Ukrainisches Landwirtschaftsministerium schlägt Entschädigungen für Frontbetriebe 2027 vor
Das ukrainische Ministerium für Agrarpolitik und Ernährung schlägt vor, landwirtschaftliche Betriebe in Frontgebieten im Jahr 2027 zu unterstützen. Für Ernteverluste sollen bis zu 10.460 Hrywnja je Hektar gezahlt werden, teilte der Pressedienst des Ministeriums unter Berufung auf Minister Taras Vysotskyi mit.
Vorgesehen ist unter anderem, Agrarunternehmen für verbrannte oder nicht geerntete Kulturen auf Flächen zu entschädigen, die bis zu 20 Kilometer sowie zwischen 20 und 50 Kilometer von der Kontaktlinie entfernt liegen. Die Zahlungen könnten bis zu 10.460 Hrywnja je Hektar betragen. Anträge für die Verluste des Jahres 2026 sollen 2027 über das staatliche Agrarregister eingereicht werden können.
Für Unternehmen, deren Flächen innerhalb der 50-Kilometer-Zone mit erschwerten Anbaubedingungen liegen und auf denen Befestigungsanlagen errichtet wurden, sind Entschädigungen von bis zu 4.700 Hrywnja je Hektar vorgesehen. Grundlage für die Zahlung soll eine Entscheidung des Verteidigungsrats der regionalen Militärverwaltung sein.

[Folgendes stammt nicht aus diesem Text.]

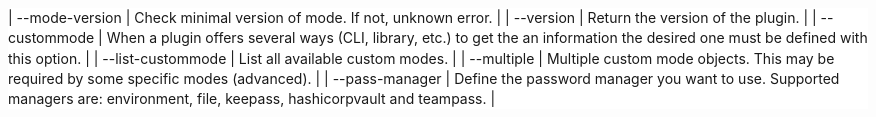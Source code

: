 | --mode-version                             | Check minimal version of mode. If not, unknown error.                                                                                                                                                                                                                                                                                                                                                                                                                                                                                                                                                                                                                                                                                                                                                                                                                                                                                                    |
| --version                                  | Return the version of the plugin.                                                                                                                                                                                                                                                                                                                                                                                                                                                                                                                                                                                                                                                                                                                                                                                                                                                                                                                        |
| --custommode                               | When a plugin offers several ways (CLI, library, etc.) to get the an information the desired one must be defined with this option.                                                                                                                                                                                                                                                                                                                                                                                                                                                                                                                                                                                                                                                                                                                                                                                                                       |
| --list-custommode                          | List all available custom modes.                                                                                                                                                                                                                                                                                                                                                                                                                                                                                                                                                                                                                                                                                                                                                                                                                                                                                                                         |
| --multiple                                 | Multiple custom mode objects. This may be required by some specific modes (advanced).                                                                                                                                                                                                                                                                                                                                                                                                                                                                                                                                                                                                                                                                                                                                                                                                                                                                    |
| --pass-manager                             | Define the password manager you want to use. Supported managers are: environment, file, keepass, hashicorpvault and teampass.                                                                                                                                                                                                                                                                                                                                                                                                                                                                                                                                                                                                                                                                                                                                                                                                                            |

Darüber hinaus ist eine Unterstützung von bis zu 4.700 Hrywnja je Hektar für umgesiedelte Unternehmen geplant – höchstens jedoch für 10.000 Hektar je Betrieb. Entschädigt werden soll nur eine Fläche, die nicht größer ist als die in der Risikozone gelegene Betriebsfläche. Als Nachweis soll eine entsprechende Bescheinigung des staatlichen Bodenkatasteramts dienen.